(CN) – The Securities and Exchange Commission obtained a $13.7 million penny-stock-fraud judgment against trader and attorney Marcus Luna as he awaits sentencing in a parallel criminal case brought by federal prosecutors.
The SEC alleged in the civil case that Luna set up boiler rooms in Beverly Hills and Costa Mesa, California, to artificially inflate the stock price of dormant companies that Luna had purchased off the over-the-counter market.
The boiler rooms solicited investors by phone and misled them to believe that Luna’s Umax Group Corp. would be a leading nutraceutical company. In reality, Umax “had scant revenue and no real legitimate business prospects,” according to SEC filings.
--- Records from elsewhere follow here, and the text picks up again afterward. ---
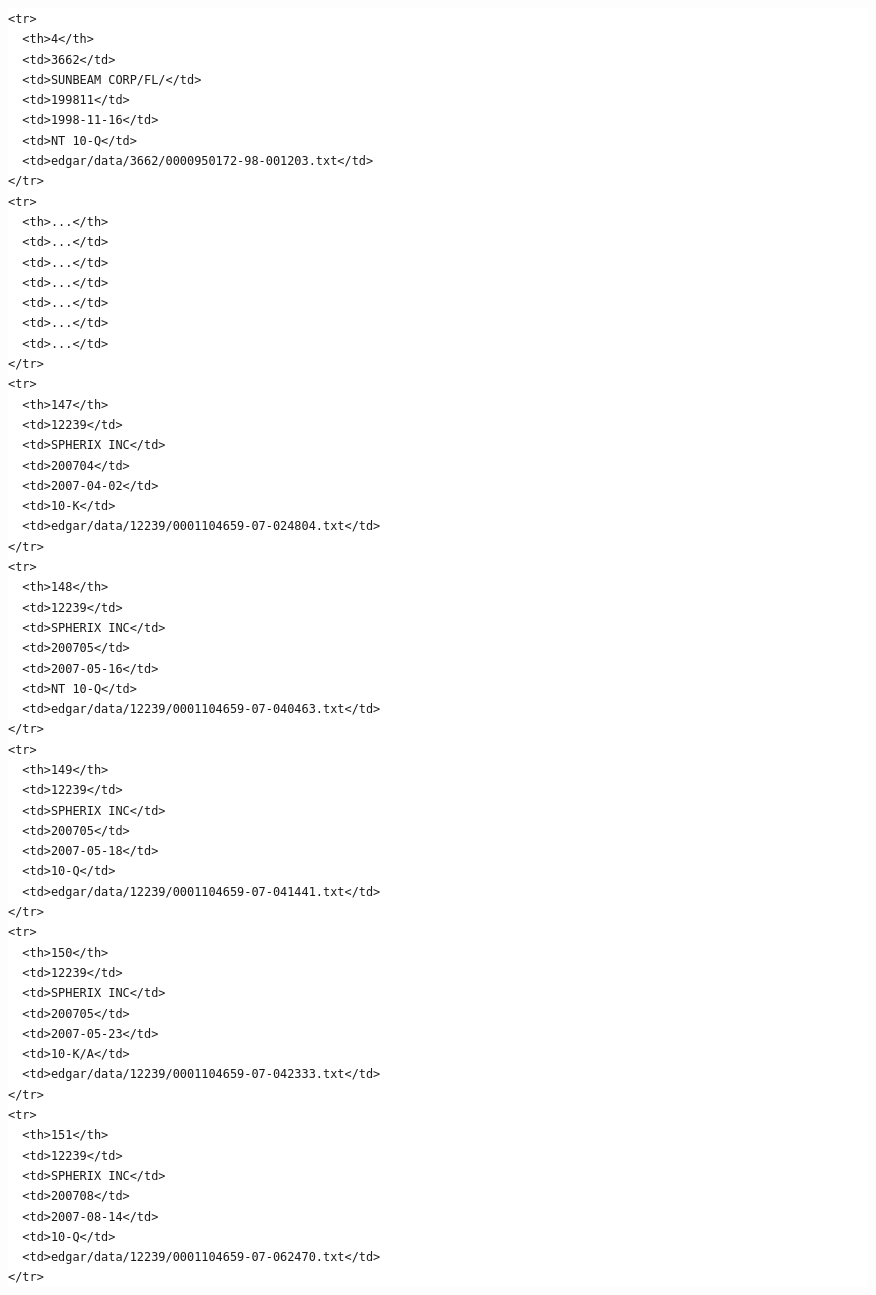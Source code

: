     <tr>
      <th>4</th>
      <td>3662</td>
      <td>SUNBEAM CORP/FL/</td>
      <td>199811</td>
      <td>1998-11-16</td>
      <td>NT 10-Q</td>
      <td>edgar/data/3662/0000950172-98-001203.txt</td>
    </tr>
    <tr>
      <th>...</th>
      <td>...</td>
      <td>...</td>
      <td>...</td>
      <td>...</td>
      <td>...</td>
      <td>...</td>
    </tr>
    <tr>
      <th>147</th>
      <td>12239</td>
      <td>SPHERIX INC</td>
      <td>200704</td>
      <td>2007-04-02</td>
      <td>10-K</td>
      <td>edgar/data/12239/0001104659-07-024804.txt</td>
    </tr>
    <tr>
      <th>148</th>
      <td>12239</td>
      <td>SPHERIX INC</td>
      <td>200705</td>
      <td>2007-05-16</td>
      <td>NT 10-Q</td>
      <td>edgar/data/12239/0001104659-07-040463.txt</td>
    </tr>
    <tr>
      <th>149</th>
      <td>12239</td>
      <td>SPHERIX INC</td>
      <td>200705</td>
      <td>2007-05-18</td>
      <td>10-Q</td>
      <td>edgar/data/12239/0001104659-07-041441.txt</td>
    </tr>
    <tr>
      <th>150</th>
      <td>12239</td>
      <td>SPHERIX INC</td>
      <td>200705</td>
      <td>2007-05-23</td>
      <td>10-K/A</td>
      <td>edgar/data/12239/0001104659-07-042333.txt</td>
    </tr>
    <tr>
      <th>151</th>
      <td>12239</td>
      <td>SPHERIX INC</td>
      <td>200708</td>
      <td>2007-08-14</td>
      <td>10-Q</td>
      <td>edgar/data/12239/0001104659-07-062470.txt</td>
    </tr>
  </tbody>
When speaking with investors, the boiler room agents purportedly concealed that they were earning huge commissions on the penny stock sales. They peddled Luna-controlled stock from 2013 to 2014, and when they stopped, the trade volume and price of the stock dropped off a cliff, the SEC said.
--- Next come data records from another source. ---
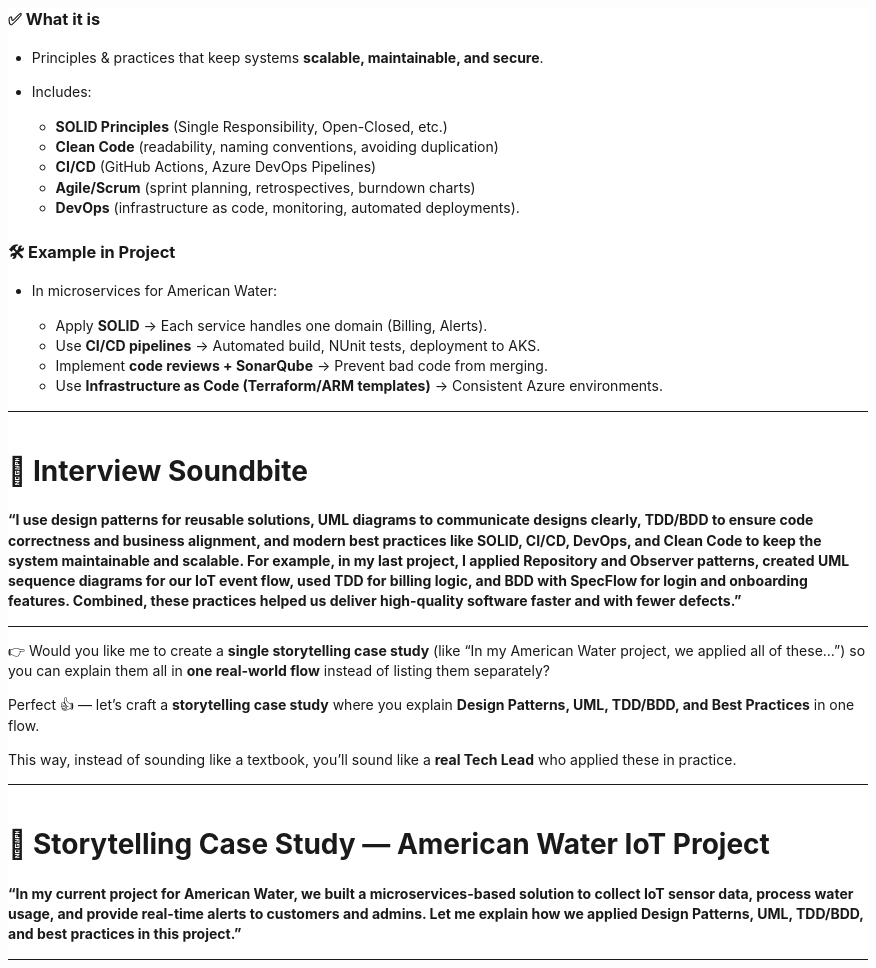 ### ✅ What it is

* Principles & practices that keep systems **scalable, maintainable, and secure**.
* Includes:

  * **SOLID Principles** (Single Responsibility, Open-Closed, etc.)
  * **Clean Code** (readability, naming conventions, avoiding duplication)
  * **CI/CD** (GitHub Actions, Azure DevOps Pipelines)
  * **Agile/Scrum** (sprint planning, retrospectives, burndown charts)
  * **DevOps** (infrastructure as code, monitoring, automated deployments).

### 🛠️ Example in Project

* In microservices for American Water:

  * Apply **SOLID** → Each service handles one domain (Billing, Alerts).
  * Use **CI/CD pipelines** → Automated build, NUnit tests, deployment to AKS.
  * Implement **code reviews + SonarQube** → Prevent bad code from merging.
  * Use **Infrastructure as Code (Terraform/ARM templates)** → Consistent Azure environments.

---

# 🌟 Interview Soundbite

**“I use design patterns for reusable solutions, UML diagrams to communicate designs clearly, TDD/BDD to ensure code correctness and business alignment, and modern best practices like SOLID, CI/CD, DevOps, and Clean Code to keep the system maintainable and scalable. For example, in my last project, I applied Repository and Observer patterns, created UML sequence diagrams for our IoT event flow, used TDD for billing logic, and BDD with SpecFlow for login and onboarding features. Combined, these practices helped us deliver high-quality software faster and with fewer defects.”**

---

👉 Would you like me to create a **single storytelling case study** (like “In my American Water project, we applied all of these…”) so you can explain them all in **one real-world flow** instead of listing them separately?

Perfect 👍 — let’s craft a **storytelling case study** where you explain **Design Patterns, UML, TDD/BDD, and Best Practices** in one flow.

This way, instead of sounding like a textbook, you’ll sound like a **real Tech Lead** who applied these in practice.

---

# 🌊 **Storytelling Case Study — American Water IoT Project**

**“In my current project for American Water, we built a microservices-based solution to collect IoT sensor data, process water usage, and provide real-time alerts to customers and admins. Let me explain how we applied Design Patterns, UML, TDD/BDD, and best practices in this project.”**

---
A judge in the Central District of California issued the $13.7 million disgorgement order against Luna on Oct. 5. The court granted a motion for default filed by the SEC on the grounds that Luna failed to respond to regulators’ allegations in the civil case.
Luna pleaded guilty in April to criminal wire fraud in connection with the penny stock dealings. His Oct. 16 sentencing hearing in the criminal case was postponed until next January, according to court documents.
The California Bar has suspended his license to practice law.
Luna’s associates Norrell Walker, Paul Gomez and Dustin Smith – who allegedly set up and ran the boiler rooms – entered into settlements with the SEC earlier this year and agreed to a permanent bar prohibiting them from participating in penny stock offerings.
Gomez pleaded guilty to criminal wire fraud in May for his participation in the scheme, and is likewise awaiting sentencing, according to court documents.